Extracted records section start

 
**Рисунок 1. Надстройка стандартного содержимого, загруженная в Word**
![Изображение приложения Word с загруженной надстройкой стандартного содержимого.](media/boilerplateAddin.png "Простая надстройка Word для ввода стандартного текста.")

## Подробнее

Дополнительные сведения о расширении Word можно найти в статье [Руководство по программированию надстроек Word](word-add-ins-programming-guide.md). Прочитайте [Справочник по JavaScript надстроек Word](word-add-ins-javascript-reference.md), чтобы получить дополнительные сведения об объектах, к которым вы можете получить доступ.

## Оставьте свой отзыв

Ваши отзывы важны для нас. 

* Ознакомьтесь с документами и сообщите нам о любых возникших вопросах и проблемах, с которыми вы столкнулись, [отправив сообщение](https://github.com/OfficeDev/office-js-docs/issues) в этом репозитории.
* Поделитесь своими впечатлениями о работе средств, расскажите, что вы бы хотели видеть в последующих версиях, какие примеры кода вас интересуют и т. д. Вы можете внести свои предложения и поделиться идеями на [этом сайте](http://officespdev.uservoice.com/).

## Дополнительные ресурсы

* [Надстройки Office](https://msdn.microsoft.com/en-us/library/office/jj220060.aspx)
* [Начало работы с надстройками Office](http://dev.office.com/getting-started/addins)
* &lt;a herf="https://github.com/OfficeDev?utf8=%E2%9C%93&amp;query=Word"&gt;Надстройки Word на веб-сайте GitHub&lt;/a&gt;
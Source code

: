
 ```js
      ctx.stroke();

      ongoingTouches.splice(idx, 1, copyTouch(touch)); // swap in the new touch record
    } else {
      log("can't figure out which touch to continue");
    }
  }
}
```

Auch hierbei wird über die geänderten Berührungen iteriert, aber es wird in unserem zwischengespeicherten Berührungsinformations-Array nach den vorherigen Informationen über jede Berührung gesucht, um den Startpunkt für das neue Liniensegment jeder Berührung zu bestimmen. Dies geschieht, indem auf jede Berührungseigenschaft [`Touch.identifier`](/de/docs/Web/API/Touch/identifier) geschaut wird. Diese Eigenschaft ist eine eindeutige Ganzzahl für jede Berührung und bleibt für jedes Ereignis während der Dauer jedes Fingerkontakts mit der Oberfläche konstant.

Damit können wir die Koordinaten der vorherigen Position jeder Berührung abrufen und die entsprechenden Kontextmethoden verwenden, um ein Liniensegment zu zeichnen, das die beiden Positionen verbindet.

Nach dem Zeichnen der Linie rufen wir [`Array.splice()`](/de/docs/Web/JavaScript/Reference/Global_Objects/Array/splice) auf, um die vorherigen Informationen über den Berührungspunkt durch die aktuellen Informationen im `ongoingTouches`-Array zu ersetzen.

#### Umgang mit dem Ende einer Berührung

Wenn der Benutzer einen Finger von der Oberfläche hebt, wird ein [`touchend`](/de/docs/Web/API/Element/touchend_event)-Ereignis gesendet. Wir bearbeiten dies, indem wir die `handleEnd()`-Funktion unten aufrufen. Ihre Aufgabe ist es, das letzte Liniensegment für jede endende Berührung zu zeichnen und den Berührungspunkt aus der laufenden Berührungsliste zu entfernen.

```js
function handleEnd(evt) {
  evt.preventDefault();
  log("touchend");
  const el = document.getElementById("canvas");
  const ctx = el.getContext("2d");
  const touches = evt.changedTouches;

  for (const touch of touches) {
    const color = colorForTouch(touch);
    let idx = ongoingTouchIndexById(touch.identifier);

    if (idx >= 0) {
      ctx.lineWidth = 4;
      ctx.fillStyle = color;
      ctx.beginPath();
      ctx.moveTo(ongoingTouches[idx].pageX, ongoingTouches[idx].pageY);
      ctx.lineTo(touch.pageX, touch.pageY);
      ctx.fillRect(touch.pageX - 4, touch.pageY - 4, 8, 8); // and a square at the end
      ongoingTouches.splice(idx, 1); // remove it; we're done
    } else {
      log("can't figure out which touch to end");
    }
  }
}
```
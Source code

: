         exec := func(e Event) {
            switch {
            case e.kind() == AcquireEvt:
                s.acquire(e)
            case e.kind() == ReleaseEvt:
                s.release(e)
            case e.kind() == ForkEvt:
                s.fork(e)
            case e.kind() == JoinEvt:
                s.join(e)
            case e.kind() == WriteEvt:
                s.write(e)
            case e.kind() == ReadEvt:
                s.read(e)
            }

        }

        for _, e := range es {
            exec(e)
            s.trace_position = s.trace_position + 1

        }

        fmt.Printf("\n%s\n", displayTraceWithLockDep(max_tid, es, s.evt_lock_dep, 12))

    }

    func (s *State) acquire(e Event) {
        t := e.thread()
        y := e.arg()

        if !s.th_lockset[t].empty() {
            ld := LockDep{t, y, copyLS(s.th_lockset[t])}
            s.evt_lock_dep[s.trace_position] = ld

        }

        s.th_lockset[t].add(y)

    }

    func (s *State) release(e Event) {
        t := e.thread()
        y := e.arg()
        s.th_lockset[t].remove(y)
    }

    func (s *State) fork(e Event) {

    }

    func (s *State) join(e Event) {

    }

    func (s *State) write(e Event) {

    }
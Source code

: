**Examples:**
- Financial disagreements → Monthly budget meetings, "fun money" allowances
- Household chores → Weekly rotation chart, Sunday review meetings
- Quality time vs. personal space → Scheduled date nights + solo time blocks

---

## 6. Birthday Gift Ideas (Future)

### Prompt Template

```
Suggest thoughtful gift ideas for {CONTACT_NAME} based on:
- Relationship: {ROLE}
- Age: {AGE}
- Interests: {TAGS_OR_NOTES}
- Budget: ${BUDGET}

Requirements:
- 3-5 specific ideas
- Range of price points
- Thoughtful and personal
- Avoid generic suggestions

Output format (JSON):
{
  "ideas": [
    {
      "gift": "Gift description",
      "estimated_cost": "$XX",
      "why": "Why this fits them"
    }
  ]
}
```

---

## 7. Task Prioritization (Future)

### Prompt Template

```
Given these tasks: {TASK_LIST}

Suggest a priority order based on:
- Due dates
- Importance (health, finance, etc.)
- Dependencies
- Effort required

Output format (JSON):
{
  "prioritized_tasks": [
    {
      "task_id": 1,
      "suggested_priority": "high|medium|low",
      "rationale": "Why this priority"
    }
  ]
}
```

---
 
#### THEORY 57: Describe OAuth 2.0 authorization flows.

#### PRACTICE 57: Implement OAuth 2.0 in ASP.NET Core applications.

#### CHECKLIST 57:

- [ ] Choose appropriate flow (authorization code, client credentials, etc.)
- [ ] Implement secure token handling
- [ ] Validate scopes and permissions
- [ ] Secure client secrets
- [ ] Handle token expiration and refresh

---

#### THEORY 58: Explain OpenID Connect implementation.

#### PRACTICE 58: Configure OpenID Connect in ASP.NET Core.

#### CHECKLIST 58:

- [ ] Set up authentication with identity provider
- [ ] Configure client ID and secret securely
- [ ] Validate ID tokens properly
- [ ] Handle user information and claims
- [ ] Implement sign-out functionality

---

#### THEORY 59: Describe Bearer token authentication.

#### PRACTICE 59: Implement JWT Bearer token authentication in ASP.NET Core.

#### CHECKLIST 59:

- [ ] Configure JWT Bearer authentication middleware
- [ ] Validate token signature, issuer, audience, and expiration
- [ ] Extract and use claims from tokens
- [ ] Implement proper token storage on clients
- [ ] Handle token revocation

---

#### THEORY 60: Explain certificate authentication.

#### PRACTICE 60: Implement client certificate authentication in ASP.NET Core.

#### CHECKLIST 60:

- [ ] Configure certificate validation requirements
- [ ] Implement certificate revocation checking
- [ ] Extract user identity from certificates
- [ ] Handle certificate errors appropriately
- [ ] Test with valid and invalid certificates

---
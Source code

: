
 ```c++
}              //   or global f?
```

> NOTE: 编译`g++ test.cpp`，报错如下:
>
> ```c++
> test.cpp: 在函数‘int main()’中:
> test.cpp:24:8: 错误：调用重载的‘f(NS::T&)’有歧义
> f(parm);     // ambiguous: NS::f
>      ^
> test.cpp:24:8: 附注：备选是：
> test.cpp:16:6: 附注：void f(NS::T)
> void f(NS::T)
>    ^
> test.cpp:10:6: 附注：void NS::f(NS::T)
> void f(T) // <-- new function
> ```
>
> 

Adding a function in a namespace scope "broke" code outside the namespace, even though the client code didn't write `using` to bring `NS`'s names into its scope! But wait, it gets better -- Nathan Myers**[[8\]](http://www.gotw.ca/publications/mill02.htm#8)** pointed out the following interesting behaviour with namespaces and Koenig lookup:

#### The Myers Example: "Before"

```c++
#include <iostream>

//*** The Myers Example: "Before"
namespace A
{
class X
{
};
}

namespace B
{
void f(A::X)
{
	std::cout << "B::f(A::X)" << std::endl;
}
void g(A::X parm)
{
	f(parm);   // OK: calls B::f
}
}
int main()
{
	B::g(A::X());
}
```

Extracted records section end

◆ **Requirement**
Could you please retype the lines from the start of the data through the line with "## Дополнительные ресурсы", both included, and nothing else?

◆ **Result below**
**Рисунок 1. Надстройка стандартного содержимого, загруженная в Word**
![Изображение приложения Word с загруженной надстройкой стандартного содержимого.](media/boilerplateAddin.png "Простая надстройка Word для ввода стандартного текста.")

## Подробнее

Дополнительные сведения о расширении Word можно найти в статье [Руководство по программированию надстроек Word](word-add-ins-programming-guide.md). Прочитайте [Справочник по JavaScript надстроек Word](word-add-ins-javascript-reference.md), чтобы получить дополнительные сведения об объектах, к которым вы можете получить доступ.

## Оставьте свой отзыв

Ваши отзывы важны для нас. 

* Ознакомьтесь с документами и сообщите нам о любых возникших вопросах и проблемах, с которыми вы столкнулись, [отправив сообщение](https://github.com/OfficeDev/office-js-docs/issues) в этом репозитории.
* Поделитесь своими впечатлениями о работе средств, расскажите, что вы бы хотели видеть в последующих версиях, какие примеры кода вас интересуют и т. д. Вы можете внести свои предложения и поделиться идеями на [этом сайте](http://officespdev.uservoice.com/).

## Дополнительные ресурсы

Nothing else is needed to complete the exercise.